Where in the data below does the word "lutimbastuart" appear? Copy each line that holds it.
BEGIN
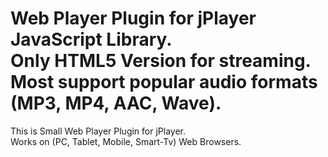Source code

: Web Player Plugin for jPlayer JavaScript Library.
</br>
Only HTML5 Version for streaming.
</br>
Most support popular audio formats (MP3, MP4, AAC, Wave).
===================

This is Small Web Player Plugin for jPlayer.
</br>
Works on (PC, Tablet, Mobile, Smart-Tv) Web Browsers.
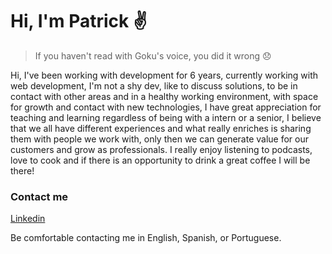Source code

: # Hi, I'm Patrick ✌️
> If you haven't read with Goku's voice, you did it wrong 😞

Hi, I've been working with development for 6 years, currently working with web development, I'm not a shy dev, like to discuss solutions, to be in contact with other areas and in a healthy working environment, with space for growth and contact with new technologies, I have great appreciation for teaching and learning regardless of being with a intern or a senior, I believe that we all have different experiences and what really enriches is sharing them with people we work with, only then we can generate value for our customers and grow as professionals.
I really enjoy listening to podcasts, love to cook and if there is an opportunity to drink a great coffee I will be there!

### Contact me
<a href="https://www.linkedin.com/in/patrickandrade1/" target="_blank">
Linkedin
</a>

Be comfortable contacting me in English, Spanish, or Portuguese.

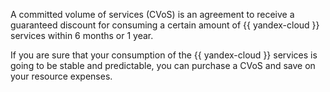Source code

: A committed volume of services (CVoS) is an agreement to receive a guaranteed discount for consuming a certain amount of {{ yandex-cloud }} services within 6 months or 1 year.

If you are sure that your consumption of the {{ yandex-cloud }} services is going to be stable and predictable, you can purchase a CVoS and save on your resource expenses.

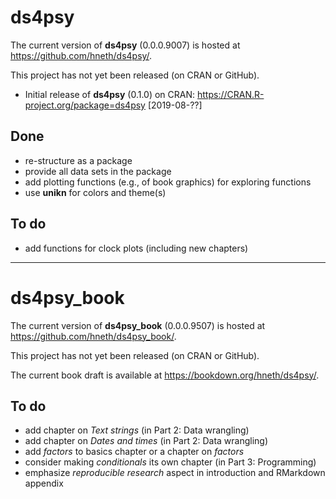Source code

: 
# ds4psy

The current version of **ds4psy** (0.0.0.9007) is hosted at <https://github.com/hneth/ds4psy/>.

This project has not yet been released (on CRAN or GitHub). 

- Initial release of **ds4psy** (0.1.0) on CRAN: <https://CRAN.R-project.org/package=ds4psy> [2019-08-??] 

## Done 

- re-structure as a package
- provide all data sets in the package
- add plotting functions (e.g., of book graphics) for exploring functions 
- use **unikn** for colors and theme(s)

## To do

- add functions for clock plots (including new chapters)

---------- 

# ds4psy_book

The current version of **ds4psy_book** (0.0.0.9507) is hosted at <https://github.com/hneth/ds4psy_book/>. 

This project has not yet been released (on CRAN or GitHub). 

The current book draft is available at <https://bookdown.org/hneth/ds4psy/>. 

## To do

- add chapter on _Text strings_ (in Part 2: Data wrangling)
- add chapter on _Dates and times_ (in Part 2: Data wrangling)
- add _factors_ to basics chapter or a chapter on _factors_
- consider making _conditionals_ its own chapter (in Part 3: Programming) 
- emphasize _reproducible research_ aspect in introduction and RMarkdown appendix

<!-- eof -->
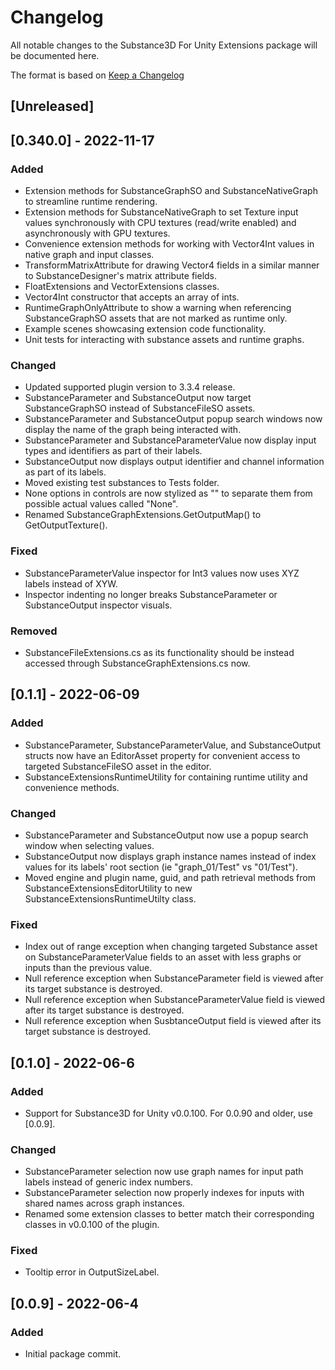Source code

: # Changelog
All notable changes to the Substance3D For Unity Extensions package will be documented here.

The format is based on [Keep a Changelog](https://keepachangelog.com/en/1.0.0/)

## [Unreleased]

## [0.340.0] - 2022-11-17

### Added
- Extension methods for SubstanceGraphSO and SubstanceNativeGraph to streamline runtime rendering.
- Extension methods for SubstanceNativeGraph to set Texture input values synchronously with CPU textures (read/write enabled) and asynchronously with GPU textures.
- Convenience extension methods for working with Vector4Int values in native graph and input classes.
- TransformMatrixAttribute for drawing Vector4 fields in a similar manner to SubstanceDesigner's matrix attribute fields.
- FloatExtensions and VectorExtensions classes.
- Vector4Int constructor that accepts an array of ints.
- RuntimeGraphOnlyAttribute to show a warning when referencing SubstanceGraphSO assets that are not marked as runtime only.
- Example scenes showcasing extension code functionality.
- Unit tests for interacting with substance assets and runtime graphs.

### Changed
- Updated supported plugin version to 3.3.4 release.
- SubstanceParameter and SubstanceOutput now target SubstanceGraphSO instead of SubstanceFileSO assets.
- SubstanceParameter and SubstanceOutput popup search windows now display the name of the graph being interacted with.
- SubstanceParameter and SubstanceParameterValue now display input types and identifiers as part of their labels.
- SubstanceOutput now displays output identifier and channel information as part of its labels.
- Moved existing test substances to Tests folder.
- None options in controls are now stylized as "<None>" to separate them from possible actual values called "None".
- Renamed SubstanceGraphExtensions.GetOutputMap() to GetOutputTexture().

### Fixed
- SubstanceParameterValue inspector for Int3 values now uses XYZ labels instead of XYW.
- Inspector indenting no longer breaks SubstanceParameter or SubstanceOutput inspector visuals.

### Removed
- SubstanceFileExtensions.cs as its functionality should be instead accessed through SubstanceGraphExtensions.cs now.

## [0.1.1] - 2022-06-09

### Added
- SubstanceParameter, SubstanceParameterValue, and SubstanceOutput structs now have an EditorAsset property for convenient access to targeted SubstanceFileSO asset in the editor.
- SubstanceExtensionsRuntimeUtility for containing runtime utility and convenience methods.

### Changed
- SubstanceParameter and SubstanceOutput now use a popup search window when selecting values.
- SubstanceOutput now displays graph instance names instead of index values for its labels' root section (ie "graph_01/Test" vs "01/Test").
- Moved engine and plugin name, guid, and path retrieval methods from SubstanceExtensionsEditorUtility to new SubstanceExtensionsRuntimeUtilty class.

### Fixed
- Index out of range exception when changing targeted Substance asset on SubstanceParameterValue fields to an asset with less graphs or inputs than the previous value.
- Null reference exception when SubstanceParameter field is viewed after its target substance is destroyed.
- Null reference exception when SubstanceParameterValue field is viewed after its target substance is destroyed.
- Null reference exception when SusbtanceOutput field is viewed after its target substance is destroyed.

## [0.1.0] - 2022-06-6

### Added
- Support for Substance3D for Unity v0.0.100. For 0.0.90 and older, use [0.0.9].

### Changed
- SubstanceParameter selection now use graph names for input path labels instead of generic index numbers.
- SubstanceParameter selection now properly indexes for inputs with shared names across graph instances.
- Renamed some extension classes to better match their corresponding classes in v0.0.100 of the plugin.

### Fixed
- Tooltip error in OutputSizeLabel.

## [0.0.9] - 2022-06-4
### Added
- Initial package commit.
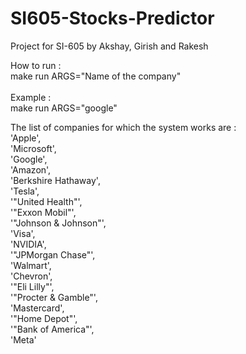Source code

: # SI605-Stocks-Predictor
 Project for SI-605 by Akshay, Girish and Rakesh

How to run :<br/>
make run ARGS="Name of the company"<br/>
<br/>
Example :<br/>
make run ARGS="google"<br/>

The list of companies for which the system works are :<br/>
             'Apple', <br/>
             'Microsoft', <br/>
             'Google', <br/>
             'Amazon',<br/>
             'Berkshire Hathaway', <br/>
             'Tesla',<br/>
             '\"United Health\"',<br/>
             '"Exxon Mobil"',<br/>
             '\"Johnson & Johnson\"',<br/>
             'Visa',<br/>
             'NVIDIA',<br/>
             '\"JPMorgan Chase\"', <br/>
             'Walmart',<br/>
             'Chevron',<br/>
             '\"Eli Lilly\"',<br/>
             '\"Procter & Gamble\"', <br/>
             'Mastercard', <br/>
             '\"Home Depot\"', <br/>
             '\"Bank of America\"', <br/>
             'Meta' <br/>
             <br/>

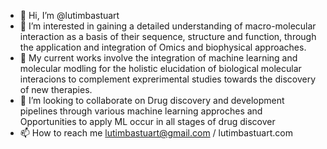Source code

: - 👋 Hi, I’m @lutimbastuart
- 👀 I’m interested in gaining a detailed understanding of macro-molecular interaction as a basis of their sequence, structure and function, through the application and integration of Omics and biophysical approaches.
- 🌱 My current works involve the integration of  machine learning and molecular modling for the holistic elucidation of biological molecular interacions to complement exprerimental studies towards the discovery of new therapies.
- 💞️ I’m looking to collaborate on Drug discovery and development pipelines through various machine learning approches and Opportunities to apply ML occur in all stages of drug discover
- 📫 How to reach me lutimbastuart@gmail.com / lutimbastuart.com

<!---
lutimbastuart/lutimbastuart is a ✨ special ✨ repository because its `README.md` (this file) appears on your GitHub profile.
You can click the Preview link to take a look at your changes.
--->
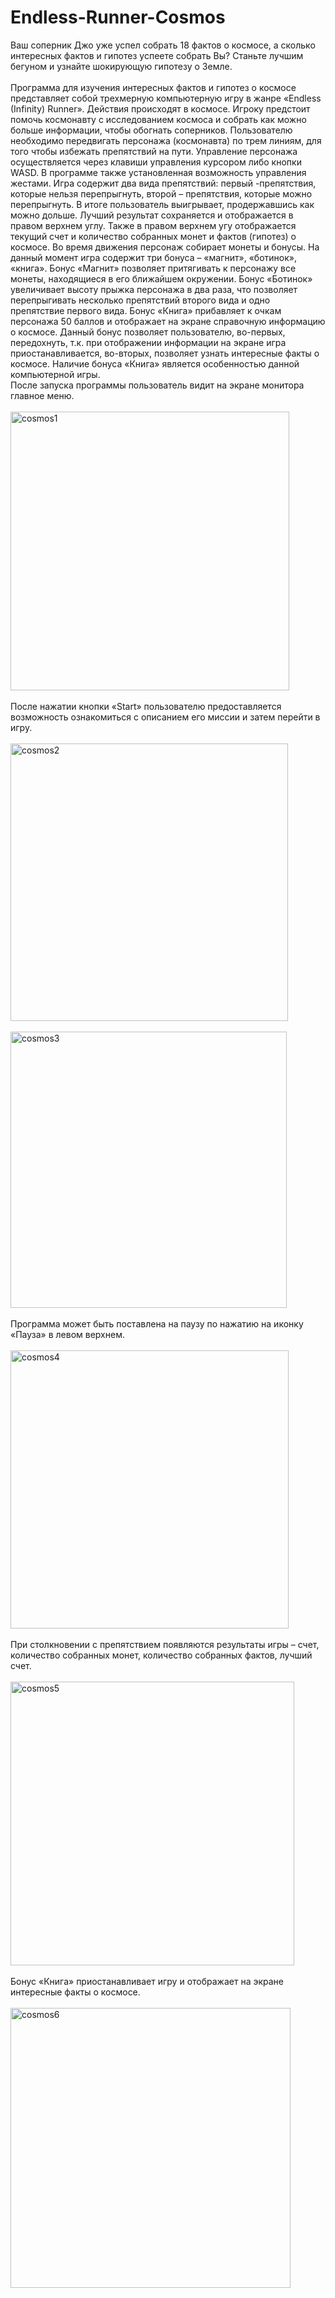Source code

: # Endless-Runner-Cosmos
Ваш соперник Джо уже успел собрать 18 фактов о космосе, а сколько интересных фактов и гипотез успеете собрать Вы?
Станьте лучшим бегуном и узнайте шокирующую гипотезу о Земле.
<br><br>
Программа для изучения интересных фактов и гипотез о космосе представляет собой трехмерную компьютерную игру в жанре «Endless (Infinity) Runner». Действия происходят в космосе. Игроку предстоит помочь космонавту с исследованием космоса и собрать как можно больше информации, чтобы обогнать соперников. Пользователю необходимо передвигать персонажа (космонавта) по трем линиям, для того чтобы избежать препятствий на пути. Управление персонажа осуществляется через клавиши управления курсором либо кнопки WASD. В программе также установленная возможность управления жестами.
Игра содержит два вида препятствий: первый -препятствия, которые нельзя перепрыгнуть, второй – препятствия, которые можно перепрыгнуть. В итоге пользователь выигрывает, продержавшись как можно дольше. Лучший результат сохраняется и отображается в правом верхнем углу. Также в правом верхнем угу отображается текущий счет и количество собранных монет и фактов (гипотез) о космосе. 
Во время движения персонаж собирает монеты и бонусы. На данный момент игра содержит три бонуса – «магнит», «ботинок», «книга». Бонус «Магнит» позволяет притягивать к персонажу все монеты, находящиеся в его ближайшем окружении. Бонус «Ботинок» увеличивает высоту прыжка персонажа в два раза, что позволяет перепрыгивать несколько препятствий второго вида и одно препятствие первого вида. Бонус «Книга» прибавляет к очкам персонажа 50 баллов и отображает на экране справочную информацию о космосе. Данный бонус позволяет пользователю, во-первых, передохнуть, т.к. при отображении информации на экране игра приостанавливается, во-вторых, позволяет узнать интересные факты о космосе. Наличие бонуса «Книга» является особенностью данной компьютерной игры.
<br>После запуска программы пользователь видит на экране монитора главное меню.<br>
<br><img width="446" alt="cosmos1" src="https://user-images.githubusercontent.com/87519038/216520432-bb5f36f6-3a4a-4360-99ea-106543bc3dd9.png">
<br>
<br>После нажатии кнопки «Start» пользователю предоставляется возможность ознакомиться с описанием его миссии и затем перейти в игру.
<br>
<br><img width="444" alt="cosmos2" src="https://user-images.githubusercontent.com/87519038/216520457-8d9600b2-5a9b-40fa-bb9f-0ca372dbab78.png">
<br>
<br><img width="442" alt="cosmos3" src="https://user-images.githubusercontent.com/87519038/216520515-d6e0face-4c9c-4026-8d1e-ae4655143a0e.png">
<br>
<br>Программа может быть поставлена на паузу по нажатию на иконку «Пауза» в левом верхнем.<br>
<br><img width="445" alt="cosmos4" src="https://user-images.githubusercontent.com/87519038/216520525-e5c1627b-4cd2-4f9d-bc44-2b680df1c86a.png">
<br>
<br>При столкновении с препятствием появляются результаты игры – счет, количество собранных монет, количество собранных фактов, лучший счет.<br>
<br><img width="454" alt="cosmos5" src="https://user-images.githubusercontent.com/87519038/216520545-9a710cf8-8d75-4bd6-88f0-cfc450d1057d.png">
<br>
<br>Бонус «Книга» приостанавливает игру и отображает на экране интересные факты о космосе.<br>
<br><img width="448" alt="cosmos6" src="https://user-images.githubusercontent.com/87519038/216520564-01151ca1-7fdc-43f1-9019-4a452ac8dc94.png">
<br>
END
### EXERCISE OUTPUT:
: - 👋 Hi, I’m @lutimbastuart
- 📫 How to reach me lutimbastuart@gmail.com / lutimbastuart.com
lutimbastuart/lutimbastuart is a ✨ special ✨ repository because its `README.md` (this file) appears on your GitHub profile.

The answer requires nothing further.